┌────────

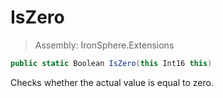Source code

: ﻿

# IsZero

> Assembly: IronSphere.Extensions

```csharp
public static Boolean IsZero(this Int16 this)
```

Checks whether the actual value is equal to zero.

 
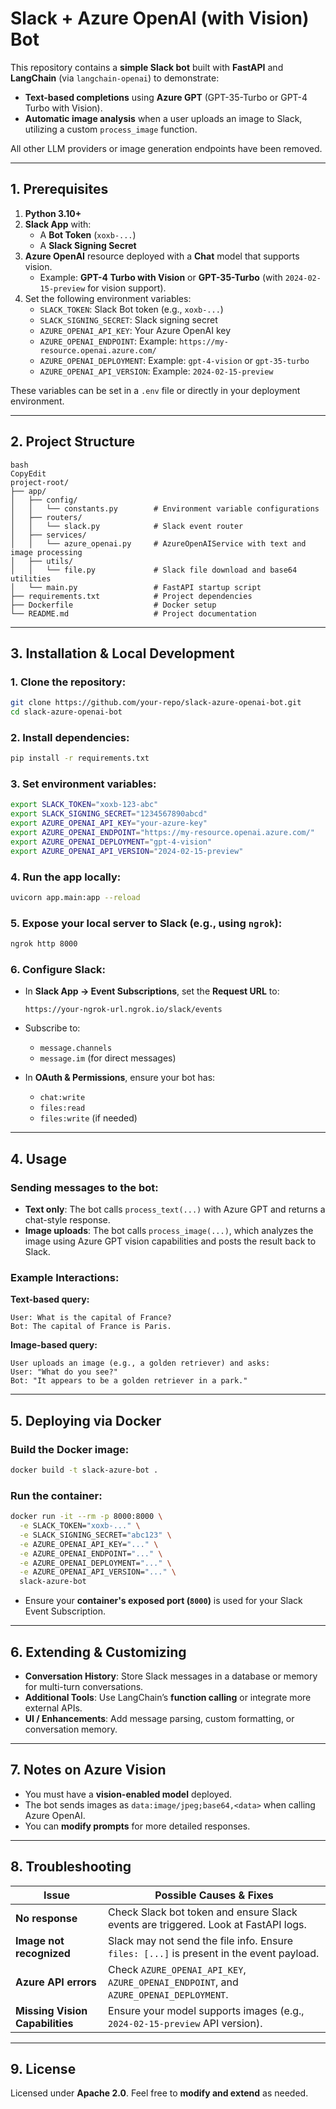 # Slack + Azure OpenAI (with Vision) Bot

This repository contains a **simple Slack bot** built with **FastAPI** and **LangChain** (via `langchain-openai`) to demonstrate:

- **Text-based completions** using **Azure GPT** (GPT-35-Turbo or GPT-4 Turbo with Vision).
- **Automatic image analysis** when a user uploads an image to Slack, utilizing a custom `process_image` function.

All other LLM providers or image generation endpoints have been removed.

---

## 1. Prerequisites

1. **Python 3.10+**
2. **Slack App** with:
    - A **Bot Token** (`xoxb-...`)
    - A **Slack Signing Secret**
3. **Azure OpenAI** resource deployed with a **Chat** model that supports vision.
    - Example: **GPT-4 Turbo with Vision** or **GPT-35-Turbo** (with `2024-02-15-preview` for vision support).
4. Set the following environment variables:
    - `SLACK_TOKEN`: Slack Bot token (e.g., `xoxb-...`)
    - `SLACK_SIGNING_SECRET`: Slack signing secret
    - `AZURE_OPENAI_API_KEY`: Your Azure OpenAI key
    - `AZURE_OPENAI_ENDPOINT`: Example: `https://my-resource.openai.azure.com/`
    - `AZURE_OPENAI_DEPLOYMENT`: Example: `gpt-4-vision` or `gpt-35-turbo`
    - `AZURE_OPENAI_API_VERSION`: Example: `2024-02-15-preview`

These variables can be set in a `.env` file or directly in your deployment environment.

---

## 2. Project Structure

```
bash
CopyEdit
project-root/
├── app/
│   ├── config/
│   │   └── constants.py        # Environment variable configurations
│   ├── routers/
│   │   └── slack.py            # Slack event router
│   ├── services/
│   │   └── azure_openai.py     # AzureOpenAIService with text and image processing
│   ├── utils/
│   │   └── file.py             # Slack file download and base64 utilities
│   └── main.py                 # FastAPI startup script
├── requirements.txt            # Project dependencies
├── Dockerfile                  # Docker setup
└── README.md                   # Project documentation
```

---

## 3. Installation & Local Development

### 1. Clone the repository:

```bash
git clone https://github.com/your-repo/slack-azure-openai-bot.git
cd slack-azure-openai-bot
```

### 2. Install dependencies:

```bash
pip install -r requirements.txt
```

### 3. Set environment variables:

```bash
export SLACK_TOKEN="xoxb-123-abc"
export SLACK_SIGNING_SECRET="1234567890abcd"
export AZURE_OPENAI_API_KEY="your-azure-key"
export AZURE_OPENAI_ENDPOINT="https://my-resource.openai.azure.com/"
export AZURE_OPENAI_DEPLOYMENT="gpt-4-vision"
export AZURE_OPENAI_API_VERSION="2024-02-15-preview"
```

### 4. Run the app locally:

```bash
uvicorn app.main:app --reload
```

### 5. Expose your local server to Slack (e.g., using `ngrok`):

```bash
ngrok http 8000
```

### 6. Configure Slack:

- In **Slack App → Event Subscriptions**, set the **Request URL** to:
    
    ```
    https://your-ngrok-url.ngrok.io/slack/events
    ```
    
- Subscribe to:
    - `message.channels`
    - `message.im` (for direct messages)
- In **OAuth & Permissions**, ensure your bot has:
    - `chat:write`
    - `files:read`
    - `files:write` (if needed)

---

## 4. Usage

### Sending messages to the bot:

- **Text only**: The bot calls `process_text(...)` with Azure GPT and returns a chat-style response.
- **Image uploads**: The bot calls `process_image(...)`, which analyzes the image using Azure GPT vision capabilities and posts the result back to Slack.

### Example Interactions:

**Text-based query:**

```
User: What is the capital of France?
Bot: The capital of France is Paris.
```

**Image-based query:**

```
User uploads an image (e.g., a golden retriever) and asks:
User: "What do you see?"
Bot: "It appears to be a golden retriever in a park."
```

---

## 5. Deploying via Docker

### Build the Docker image:

```bash
docker build -t slack-azure-bot .
```

### Run the container:

```bash
docker run -it --rm -p 8000:8000 \
  -e SLACK_TOKEN="xoxb-..." \
  -e SLACK_SIGNING_SECRET="abc123" \
  -e AZURE_OPENAI_API_KEY="..." \
  -e AZURE_OPENAI_ENDPOINT="..." \
  -e AZURE_OPENAI_DEPLOYMENT="..." \
  -e AZURE_OPENAI_API_VERSION="..." \
  slack-azure-bot
```

- Ensure your **container's exposed port (`8000`)** is used for your Slack Event Subscription.

---

## 6. Extending & Customizing

- **Conversation History**: Store Slack messages in a database or memory for multi-turn conversations.
- **Additional Tools**: Use LangChain’s **function calling** or integrate more external APIs.
- **UI / Enhancements**: Add message parsing, custom formatting, or conversation memory.

---

## 7. Notes on Azure Vision

- You must have a **vision-enabled model** deployed.
- The bot sends images as `data:image/jpeg;base64,<data>` when calling Azure OpenAI.
- You can **modify prompts** for more detailed responses.

---

## 8. Troubleshooting

| Issue | Possible Causes & Fixes |
| --- | --- |
| **No response** | Check Slack bot token and ensure Slack events are triggered. Look at FastAPI logs. |
| **Image not recognized** | Slack may not send the file info. Ensure `files: [...]` is present in the event payload. |
| **Azure API errors** | Check `AZURE_OPENAI_API_KEY`, `AZURE_OPENAI_ENDPOINT`, and `AZURE_OPENAI_DEPLOYMENT`. |
| **Missing Vision Capabilities** | Ensure your model supports images (e.g., `2024-02-15-preview` API version). |

---

## 9. License

Licensed under **Apache 2.0**. Feel free to **modify and extend** as needed.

└────────

Going down the listing above, begin printing at the line with "- In **Slack" and finish with the line with "- **Text only**: The", exactly as they appear.

- In **Slack App → Event Subscriptions**, set the **Request URL** to:
    
    ```
    https://your-ngrok-url.ngrok.io/slack/events
    ```
    
- Subscribe to:
    - `message.channels`
    - `message.im` (for direct messages)
- In **OAuth & Permissions**, ensure your bot has:
    - `chat:write`
    - `files:read`
    - `files:write` (if needed)

---

## 4. Usage

### Sending messages to the bot:

- **Text only**: The bot calls `process_text(...)` with Azure GPT and returns a chat-style response.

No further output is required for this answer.